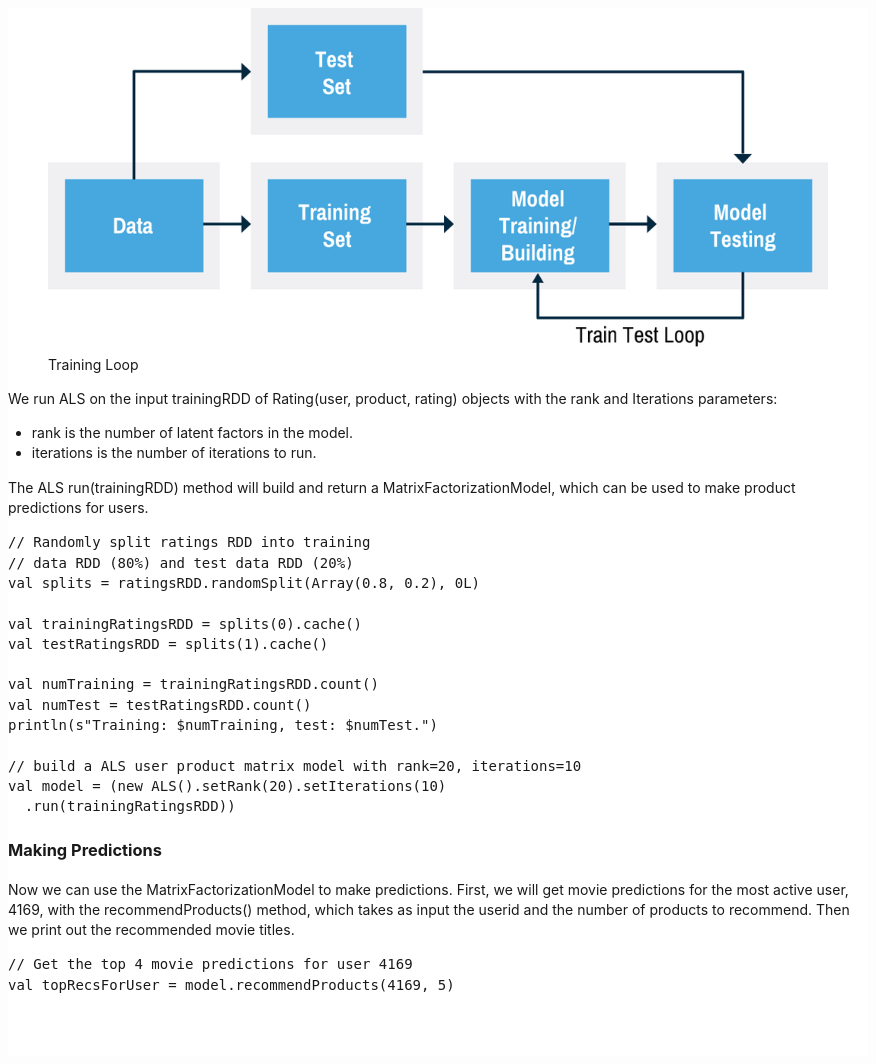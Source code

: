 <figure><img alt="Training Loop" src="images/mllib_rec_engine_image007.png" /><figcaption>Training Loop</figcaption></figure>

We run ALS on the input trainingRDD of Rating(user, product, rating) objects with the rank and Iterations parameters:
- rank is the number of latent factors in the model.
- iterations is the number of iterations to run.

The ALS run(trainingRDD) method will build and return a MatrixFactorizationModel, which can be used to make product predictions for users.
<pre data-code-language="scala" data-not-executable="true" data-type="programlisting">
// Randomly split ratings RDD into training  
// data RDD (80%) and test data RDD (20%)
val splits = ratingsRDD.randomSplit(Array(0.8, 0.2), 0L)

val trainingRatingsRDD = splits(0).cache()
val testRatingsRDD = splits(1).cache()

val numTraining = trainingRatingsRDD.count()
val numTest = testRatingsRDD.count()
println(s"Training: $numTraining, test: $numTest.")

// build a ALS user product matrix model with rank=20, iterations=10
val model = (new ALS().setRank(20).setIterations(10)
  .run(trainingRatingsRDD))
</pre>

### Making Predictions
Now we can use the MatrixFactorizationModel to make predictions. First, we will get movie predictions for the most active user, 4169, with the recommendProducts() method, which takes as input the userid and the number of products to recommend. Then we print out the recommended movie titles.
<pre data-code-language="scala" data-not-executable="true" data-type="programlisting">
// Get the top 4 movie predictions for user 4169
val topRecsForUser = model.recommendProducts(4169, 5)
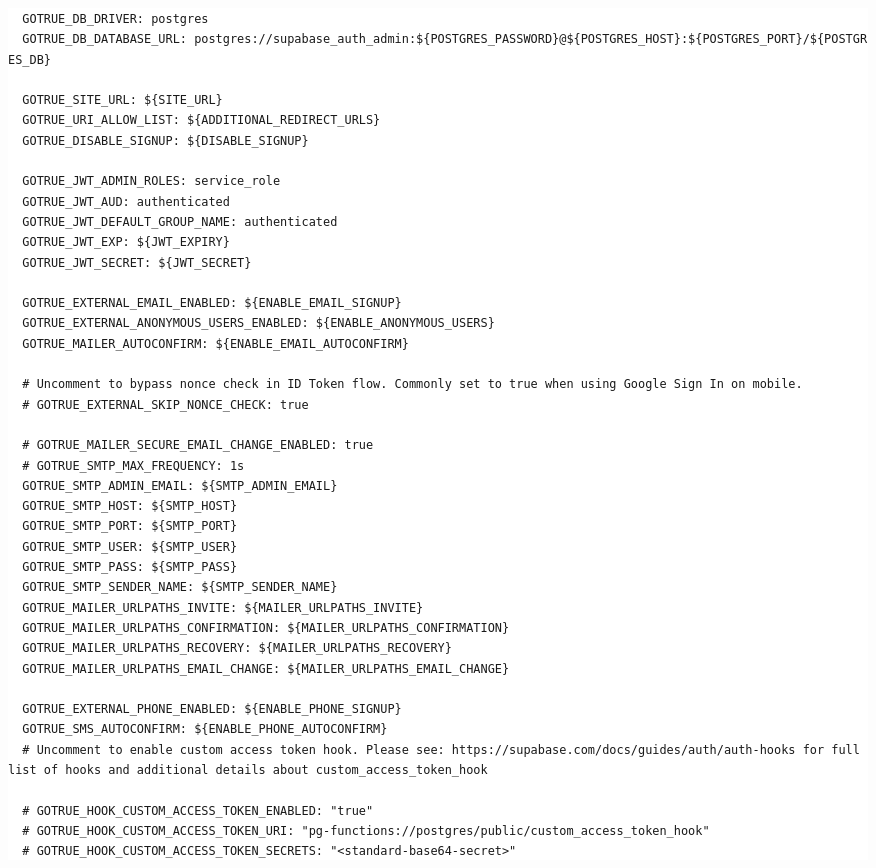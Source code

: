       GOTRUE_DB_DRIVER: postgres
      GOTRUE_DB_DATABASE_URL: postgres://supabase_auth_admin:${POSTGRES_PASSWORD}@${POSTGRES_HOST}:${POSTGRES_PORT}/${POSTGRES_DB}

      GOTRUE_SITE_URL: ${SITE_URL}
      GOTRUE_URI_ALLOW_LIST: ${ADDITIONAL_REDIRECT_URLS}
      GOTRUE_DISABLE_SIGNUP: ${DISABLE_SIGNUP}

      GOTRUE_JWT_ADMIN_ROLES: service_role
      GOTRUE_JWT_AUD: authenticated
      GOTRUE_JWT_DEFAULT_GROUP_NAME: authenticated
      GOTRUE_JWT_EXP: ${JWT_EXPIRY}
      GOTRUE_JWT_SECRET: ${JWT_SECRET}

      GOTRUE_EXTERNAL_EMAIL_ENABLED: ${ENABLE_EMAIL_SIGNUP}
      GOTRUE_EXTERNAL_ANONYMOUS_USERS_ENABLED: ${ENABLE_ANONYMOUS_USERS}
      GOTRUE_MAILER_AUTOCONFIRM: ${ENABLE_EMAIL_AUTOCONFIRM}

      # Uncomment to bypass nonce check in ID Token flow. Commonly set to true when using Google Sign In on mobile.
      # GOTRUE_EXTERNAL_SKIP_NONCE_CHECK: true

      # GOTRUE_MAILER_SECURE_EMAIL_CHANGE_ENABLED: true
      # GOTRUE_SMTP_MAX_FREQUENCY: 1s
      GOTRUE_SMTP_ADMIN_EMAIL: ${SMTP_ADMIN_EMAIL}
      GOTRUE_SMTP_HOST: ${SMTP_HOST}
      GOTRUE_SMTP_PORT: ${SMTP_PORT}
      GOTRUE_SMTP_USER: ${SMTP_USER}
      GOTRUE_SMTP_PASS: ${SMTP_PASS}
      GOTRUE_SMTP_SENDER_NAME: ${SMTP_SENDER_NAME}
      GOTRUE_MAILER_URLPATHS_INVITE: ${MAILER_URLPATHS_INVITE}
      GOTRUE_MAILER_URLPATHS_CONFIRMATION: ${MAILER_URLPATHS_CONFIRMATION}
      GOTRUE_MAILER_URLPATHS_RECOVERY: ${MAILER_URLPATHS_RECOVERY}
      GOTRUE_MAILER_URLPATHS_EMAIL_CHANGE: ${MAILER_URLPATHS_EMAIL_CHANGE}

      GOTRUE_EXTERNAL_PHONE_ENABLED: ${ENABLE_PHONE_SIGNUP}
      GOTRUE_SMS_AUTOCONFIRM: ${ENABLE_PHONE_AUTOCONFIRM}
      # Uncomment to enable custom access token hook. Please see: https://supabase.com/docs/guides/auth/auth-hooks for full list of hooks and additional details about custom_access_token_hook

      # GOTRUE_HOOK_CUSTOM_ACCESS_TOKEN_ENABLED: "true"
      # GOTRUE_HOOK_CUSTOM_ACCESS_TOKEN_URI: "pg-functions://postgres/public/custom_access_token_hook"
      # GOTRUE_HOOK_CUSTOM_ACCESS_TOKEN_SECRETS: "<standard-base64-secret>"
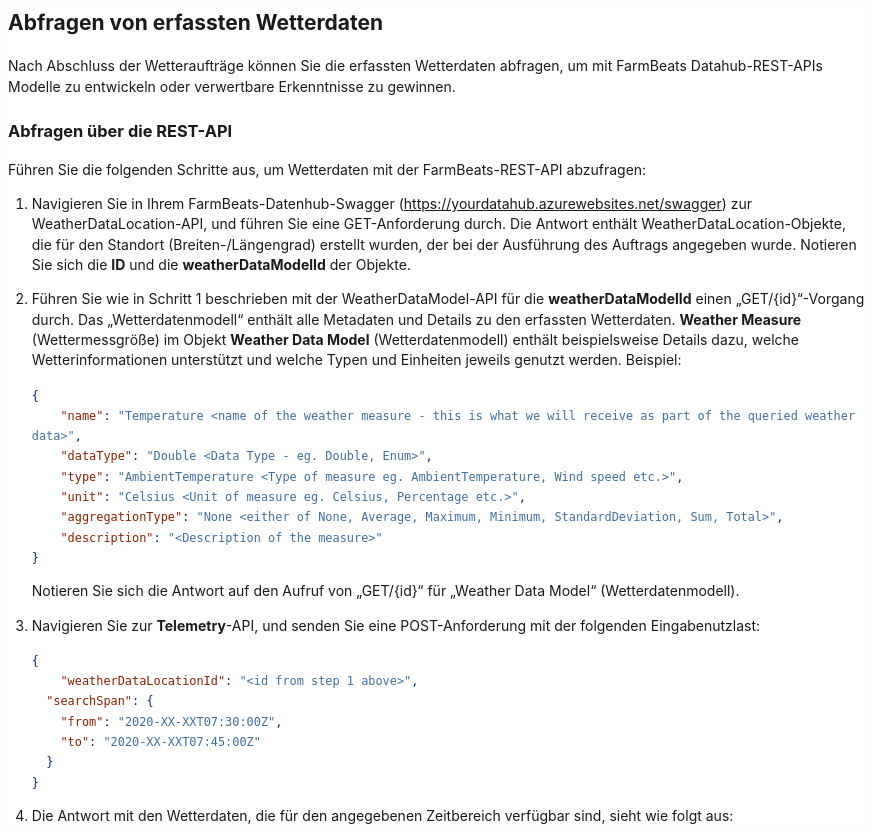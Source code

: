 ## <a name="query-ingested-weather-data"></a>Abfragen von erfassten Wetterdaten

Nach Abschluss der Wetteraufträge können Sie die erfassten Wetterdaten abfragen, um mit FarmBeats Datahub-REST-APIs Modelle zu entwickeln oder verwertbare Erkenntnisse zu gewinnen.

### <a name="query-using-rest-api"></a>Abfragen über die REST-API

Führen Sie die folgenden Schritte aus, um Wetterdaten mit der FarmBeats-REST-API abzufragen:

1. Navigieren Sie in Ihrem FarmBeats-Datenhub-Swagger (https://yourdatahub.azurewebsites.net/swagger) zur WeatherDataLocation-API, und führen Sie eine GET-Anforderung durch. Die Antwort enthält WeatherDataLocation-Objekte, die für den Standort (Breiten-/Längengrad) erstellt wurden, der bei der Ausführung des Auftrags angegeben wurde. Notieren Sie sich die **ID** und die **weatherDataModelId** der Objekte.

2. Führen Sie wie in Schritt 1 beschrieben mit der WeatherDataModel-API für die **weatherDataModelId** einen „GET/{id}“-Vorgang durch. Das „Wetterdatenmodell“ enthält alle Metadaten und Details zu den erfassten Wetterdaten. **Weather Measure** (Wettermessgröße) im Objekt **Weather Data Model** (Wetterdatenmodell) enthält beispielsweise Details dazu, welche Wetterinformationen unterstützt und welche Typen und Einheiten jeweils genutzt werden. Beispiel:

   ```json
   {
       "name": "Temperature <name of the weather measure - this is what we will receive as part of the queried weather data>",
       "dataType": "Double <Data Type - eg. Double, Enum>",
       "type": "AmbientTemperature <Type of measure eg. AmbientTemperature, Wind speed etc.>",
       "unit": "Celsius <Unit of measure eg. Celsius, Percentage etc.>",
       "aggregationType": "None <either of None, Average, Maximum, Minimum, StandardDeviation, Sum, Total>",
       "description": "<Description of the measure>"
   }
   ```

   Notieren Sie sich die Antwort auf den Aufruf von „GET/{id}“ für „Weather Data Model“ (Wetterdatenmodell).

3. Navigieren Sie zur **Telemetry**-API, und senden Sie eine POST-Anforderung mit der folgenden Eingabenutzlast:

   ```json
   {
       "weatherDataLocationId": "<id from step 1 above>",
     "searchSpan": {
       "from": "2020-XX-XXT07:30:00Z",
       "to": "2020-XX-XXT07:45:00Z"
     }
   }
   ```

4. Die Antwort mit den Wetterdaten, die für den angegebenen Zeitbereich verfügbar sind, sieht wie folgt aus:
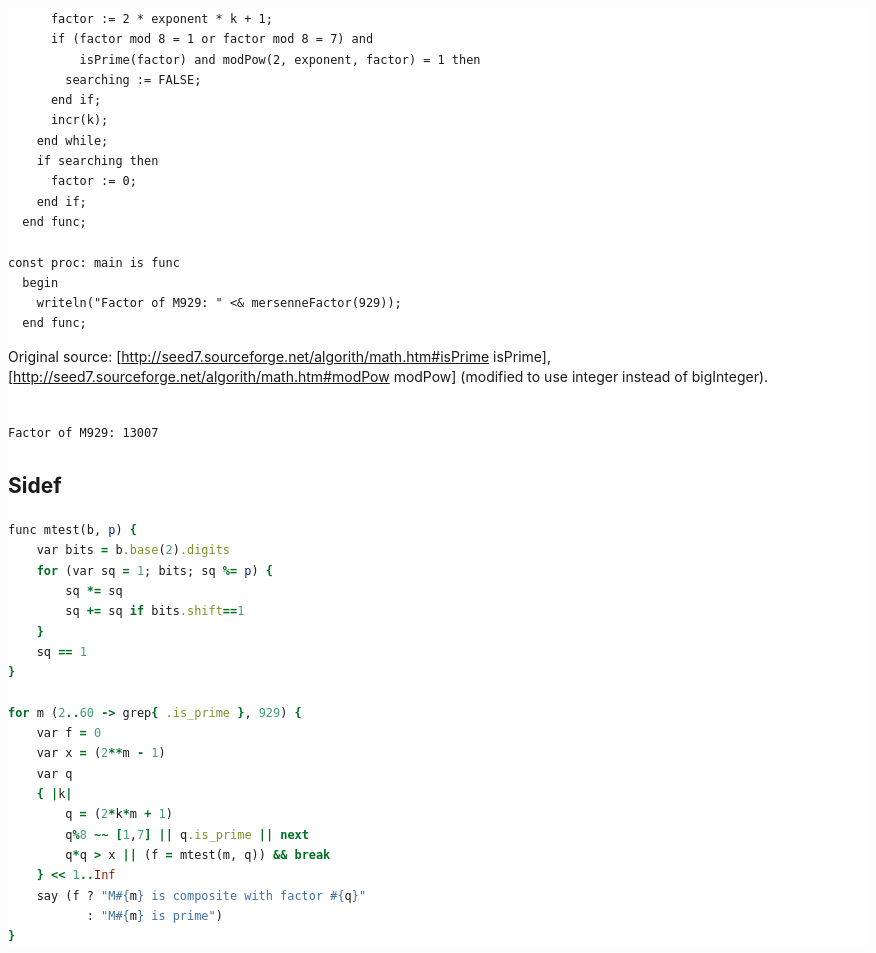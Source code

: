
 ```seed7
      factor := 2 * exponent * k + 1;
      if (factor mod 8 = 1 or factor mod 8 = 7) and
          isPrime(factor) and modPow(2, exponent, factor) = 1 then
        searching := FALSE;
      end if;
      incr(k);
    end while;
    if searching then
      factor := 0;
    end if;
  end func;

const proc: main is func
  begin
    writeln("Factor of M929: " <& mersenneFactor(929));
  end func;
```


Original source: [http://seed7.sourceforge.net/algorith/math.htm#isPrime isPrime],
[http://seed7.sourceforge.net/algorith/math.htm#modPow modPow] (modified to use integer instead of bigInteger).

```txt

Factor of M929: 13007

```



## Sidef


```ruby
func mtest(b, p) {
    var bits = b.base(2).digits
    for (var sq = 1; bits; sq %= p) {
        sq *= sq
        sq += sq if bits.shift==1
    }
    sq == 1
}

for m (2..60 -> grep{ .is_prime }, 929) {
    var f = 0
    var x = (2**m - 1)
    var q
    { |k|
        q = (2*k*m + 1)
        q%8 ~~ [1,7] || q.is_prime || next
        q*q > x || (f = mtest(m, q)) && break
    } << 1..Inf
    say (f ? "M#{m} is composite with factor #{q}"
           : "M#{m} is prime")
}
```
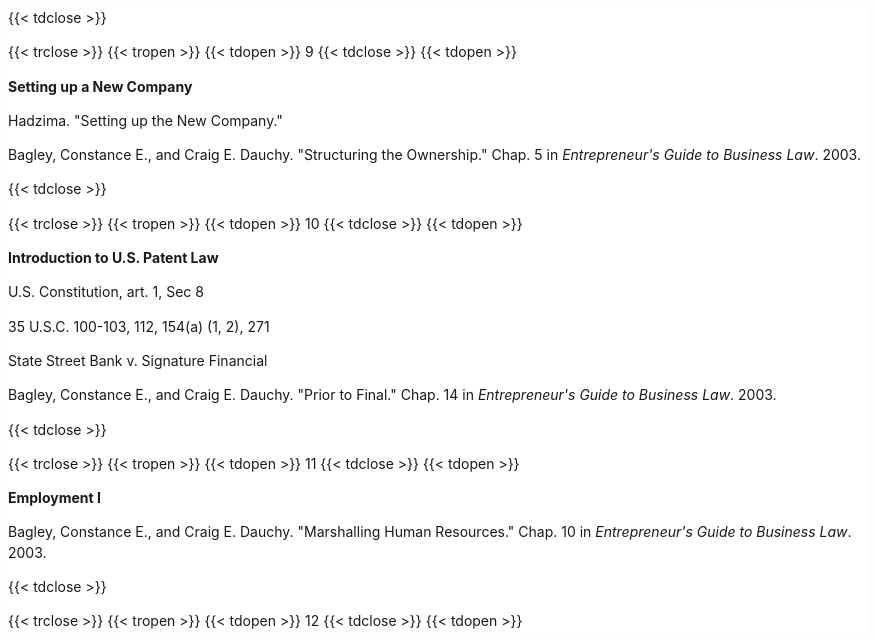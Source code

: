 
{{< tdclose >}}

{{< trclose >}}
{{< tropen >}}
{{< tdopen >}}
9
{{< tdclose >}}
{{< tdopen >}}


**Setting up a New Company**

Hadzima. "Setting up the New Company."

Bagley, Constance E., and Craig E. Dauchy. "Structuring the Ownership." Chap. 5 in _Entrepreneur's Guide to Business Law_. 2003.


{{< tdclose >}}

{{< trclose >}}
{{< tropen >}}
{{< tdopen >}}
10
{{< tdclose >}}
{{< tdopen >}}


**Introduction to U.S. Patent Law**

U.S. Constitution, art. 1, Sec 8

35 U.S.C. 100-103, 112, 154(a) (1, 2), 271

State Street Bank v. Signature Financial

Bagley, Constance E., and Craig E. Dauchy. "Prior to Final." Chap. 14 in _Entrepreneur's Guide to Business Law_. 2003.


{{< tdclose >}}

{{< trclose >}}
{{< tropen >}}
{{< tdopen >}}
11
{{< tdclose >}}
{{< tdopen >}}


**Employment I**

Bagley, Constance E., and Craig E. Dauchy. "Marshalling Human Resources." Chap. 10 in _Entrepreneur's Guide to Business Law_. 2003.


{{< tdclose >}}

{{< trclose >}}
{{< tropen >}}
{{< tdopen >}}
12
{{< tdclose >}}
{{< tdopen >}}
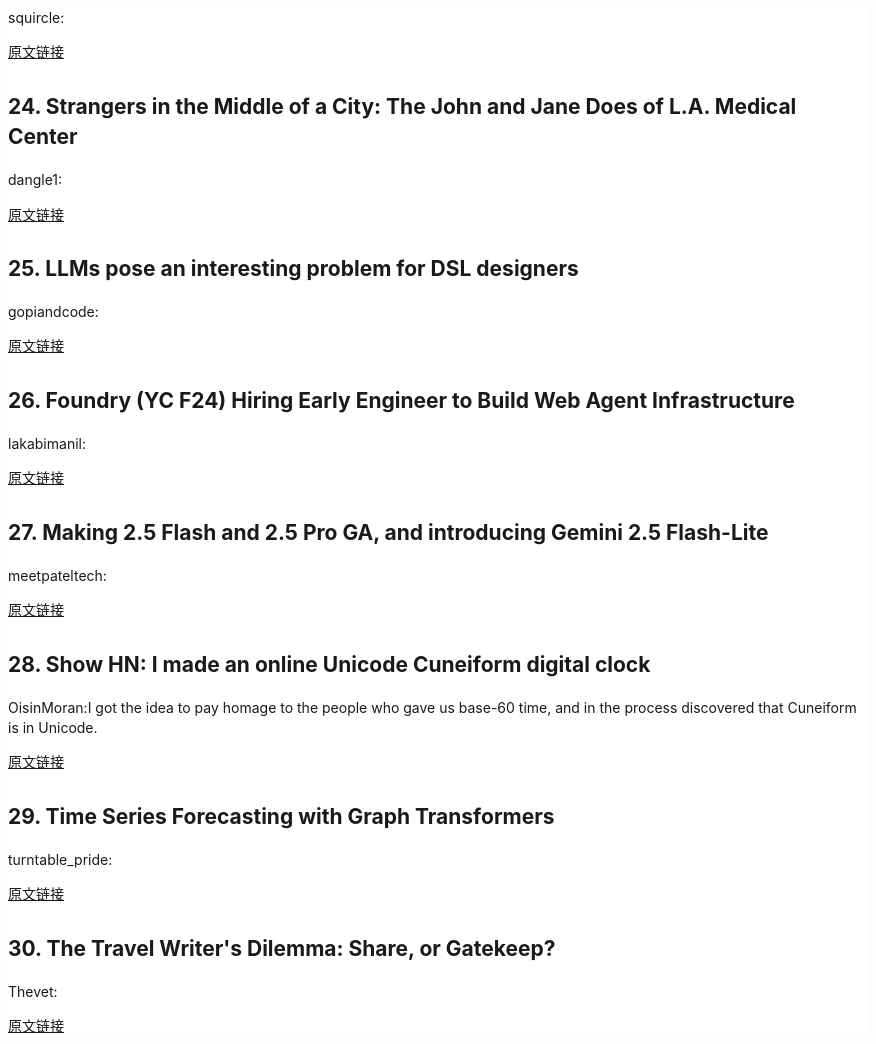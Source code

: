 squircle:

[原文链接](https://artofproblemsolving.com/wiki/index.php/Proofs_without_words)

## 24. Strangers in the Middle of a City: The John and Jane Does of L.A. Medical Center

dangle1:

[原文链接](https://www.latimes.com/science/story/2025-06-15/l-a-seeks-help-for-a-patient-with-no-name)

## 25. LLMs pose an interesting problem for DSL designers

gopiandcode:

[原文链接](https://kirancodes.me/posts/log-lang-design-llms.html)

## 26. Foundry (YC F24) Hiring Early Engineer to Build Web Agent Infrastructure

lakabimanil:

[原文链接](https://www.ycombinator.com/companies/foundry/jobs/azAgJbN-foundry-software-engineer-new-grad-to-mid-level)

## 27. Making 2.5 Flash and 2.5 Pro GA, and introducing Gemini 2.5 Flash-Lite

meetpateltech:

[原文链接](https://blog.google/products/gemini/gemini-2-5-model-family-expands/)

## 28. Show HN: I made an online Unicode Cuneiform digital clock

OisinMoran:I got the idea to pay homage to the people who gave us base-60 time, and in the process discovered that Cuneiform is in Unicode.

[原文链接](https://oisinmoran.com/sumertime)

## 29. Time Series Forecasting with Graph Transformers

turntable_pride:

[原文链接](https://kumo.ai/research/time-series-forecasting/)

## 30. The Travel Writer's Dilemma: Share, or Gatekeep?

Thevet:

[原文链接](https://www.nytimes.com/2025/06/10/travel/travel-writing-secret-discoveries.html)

—————

◆ GOAL OF THE EXERCISE
Find every line in the records that has the word "sourceforge". Copy those lines.

◆ YOUR RESPONSE
Original source: [http://seed7.sourceforge.net/algorith/math.htm#isPrime isPrime],
[http://seed7.sourceforge.net/algorith/math.htm#modPow modPow] (modified to use integer instead of bigInteger).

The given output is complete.